» **WORK REQUEST**
Reproduce the lines below exactly, from the one containing "on pair throughout hour. | [optional]" through the one containing "- [What I learned](#what-i-learned)", both included. Leave out any pictures.

» **Stored dataset items**
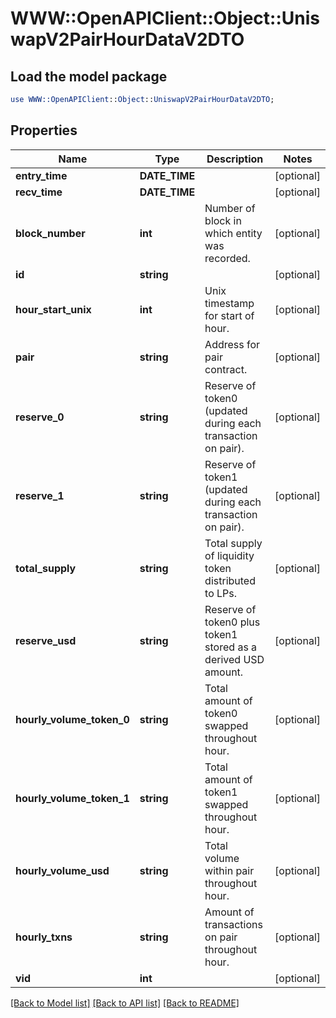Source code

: # WWW::OpenAPIClient::Object::UniswapV2PairHourDataV2DTO

## Load the model package
```perl
use WWW::OpenAPIClient::Object::UniswapV2PairHourDataV2DTO;
```

## Properties
Name | Type | Description | Notes
------------ | ------------- | ------------- | -------------
**entry_time** | **DATE_TIME** |  | [optional] 
**recv_time** | **DATE_TIME** |  | [optional] 
**block_number** | **int** | Number of block in which entity was recorded. | [optional] 
**id** | **string** |  | [optional] 
**hour_start_unix** | **int** | Unix timestamp for start of hour. | [optional] 
**pair** | **string** | Address for pair contract. | [optional] 
**reserve_0** | **string** | Reserve of token0 (updated during each transaction on pair). | [optional] 
**reserve_1** | **string** | Reserve of token1 (updated during each transaction on pair). | [optional] 
**total_supply** | **string** | Total supply of liquidity token distributed to LPs. | [optional] 
**reserve_usd** | **string** | Reserve of token0 plus token1 stored as a derived USD amount. | [optional] 
**hourly_volume_token_0** | **string** | Total amount of token0 swapped throughout hour. | [optional] 
**hourly_volume_token_1** | **string** | Total amount of token1 swapped throughout hour. | [optional] 
**hourly_volume_usd** | **string** | Total volume within pair throughout hour. | [optional] 
**hourly_txns** | **string** | Amount of transactions on pair throughout hour. | [optional] 
**vid** | **int** |  | [optional] 

[[Back to Model list]](../README.md#documentation-for-models) [[Back to API list]](../README.md#documentation-for-api-endpoints) [[Back to README]](../README.md)


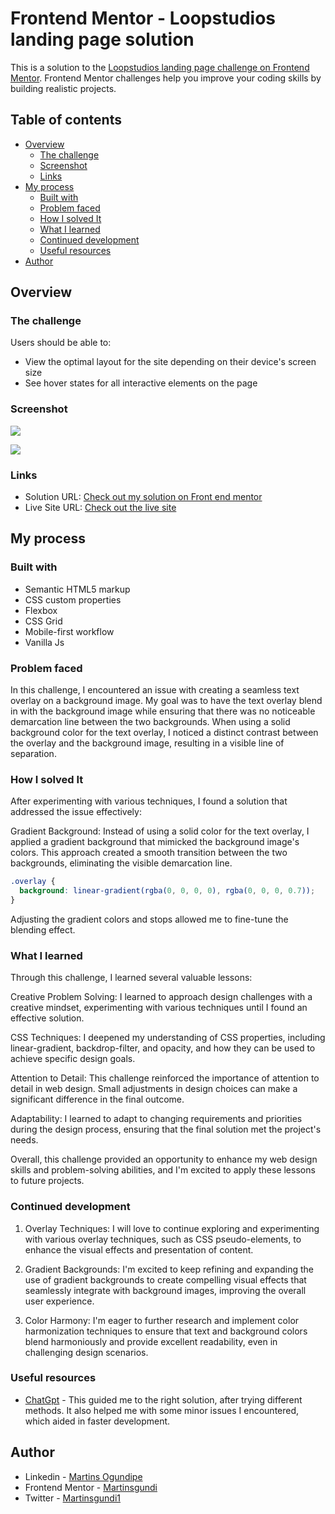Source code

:# Frontend Mentor - Loopstudios landing page solution

This is a solution to the [Loopstudios landing page challenge on Frontend Mentor](https://www.frontendmentor.io/challenges/loopstudios-landing-page-N88J5Onjw). Frontend Mentor challenges help you improve your coding skills by building realistic projects. 

## Table of contents

- [Overview](#overview)
  - [The challenge](#the-challenge)
  - [Screenshot](#screenshot)
  - [Links](#links)
- [My process](#my-process)
  - [Built with](#built-with)
  - [Problem faced](#problem-faced)
  - [How I solved It](#how-i-solved-it)
  - [What I learned](#what-i-learned)
  - [Continued development](#continued-development)
  - [Useful resources](#useful-resources)
- [Author](#author)



## Overview

### The challenge

Users should be able to:

- View the optimal layout for the site depending on their device's screen size
- See hover states for all interactive elements on the page

### Screenshot


![](<asset/Screenshot/Desktop Screenshot.png>)


![](<asset/Screenshot/Mobile Screenshot.png>)



### Links

- Solution URL: [Check out my solution on Front end mentor](https://www.frontendmentor.io/solutions/newshompage-using-grid-and-flexbox-layout-tailwindcss-and-vanilla-js-OuNnb3fQDN)
- Live Site URL: [Check out the live site](https://martinsgundi-news-homepage.netlify.app/)

## My process

### Built with

- Semantic HTML5 markup
- CSS custom properties
- Flexbox
- CSS Grid
- Mobile-first workflow
- Vanilla Js


### Problem faced

In this challenge, I encountered an issue with creating a seamless text overlay on a background image. My goal was to have the text overlay blend in with the background image while ensuring that there was no noticeable demarcation line between the two backgrounds.
When using a solid background color for the text overlay, I noticed a distinct contrast between the overlay and the background image, resulting in a visible line of separation.


### How I solved It

After experimenting with various techniques, I found a solution that addressed the issue effectively:

Gradient Background: Instead of using a solid color for the text overlay, I applied a gradient background that mimicked the background image's colors. This approach created a smooth transition between the two backgrounds, eliminating the visible demarcation line.

```css
.overlay {
  background: linear-gradient(rgba(0, 0, 0, 0), rgba(0, 0, 0, 0.7));
}
```

Adjusting the gradient colors and stops allowed me to fine-tune the blending effect.


### What I learned

Through this challenge, I learned several valuable lessons:

Creative Problem Solving: I learned to approach design challenges with a creative mindset, experimenting with various techniques until I found an effective solution.

CSS Techniques: I deepened my understanding of CSS properties, including linear-gradient, backdrop-filter, and opacity, and how they can be used to achieve specific design goals.

Attention to Detail: This challenge reinforced the importance of attention to detail in web design. Small adjustments in design choices can make a significant difference in the final outcome.

Adaptability: I learned to adapt to changing requirements and priorities during the design process, ensuring that the final solution met the project's needs.

Overall, this challenge provided an opportunity to enhance my web design skills and problem-solving abilities, and I'm excited to apply these lessons to future projects.


### Continued development

1. Overlay Techniques:
I will love to continue exploring and experimenting with various overlay techniques, such as CSS pseudo-elements, to enhance the visual effects and presentation of content.

2. Gradient Backgrounds:
I'm excited to keep refining and expanding the use of gradient backgrounds to create compelling visual effects that seamlessly integrate with background images, improving the overall user experience.

3. Color Harmony:
I'm eager to further research and implement color harmonization techniques to ensure that text and background colors blend harmoniously and provide excellent readability, even in challenging design scenarios.


### Useful resources

- [ChatGpt](https://chat.openai.com/) - This guided me to the right solution, after trying different methods. It also helped me with some minor issues I encountered, which aided in faster development.

## Author

- Linkedin - [Martins Ogundipe](https://www.linkedin.com/in/martinsgundi)
- Frontend Mentor - [Martinsgundi](https://www.frontendmentor.io/profile/Martinsgundi)
- Twitter - [Martinsgundi1](https://www.twitter.com/martinsgundi1)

» **OUTPUT BELOW**
**hourly_txns** | **string** | Amount of transactions on pair throughout hour. | [optional] 
**vid** | **int** |  | [optional] 

[[Back to Model list]](../README.md#documentation-for-models) [[Back to API list]](../README.md#documentation-for-api-endpoints) [[Back to README]](../README.md)


Source code

:# Frontend Mentor - Loopstudios landing page solution

This is a solution to the [Loopstudios landing page challenge on Frontend Mentor](https://www.frontendmentor.io/challenges/loopstudios-landing-page-N88J5Onjw). Frontend Mentor challenges help you improve your coding skills by building realistic projects. 

## Table of contents

- [Overview](#overview)
  - [The challenge](#the-challenge)
  - [Screenshot](#screenshot)
  - [Links](#links)
- [My process](#my-process)
  - [Built with](#built-with)
  - [Problem faced](#problem-faced)
  - [How I solved It](#how-i-solved-it)
  - [What I learned](#what-i-learned)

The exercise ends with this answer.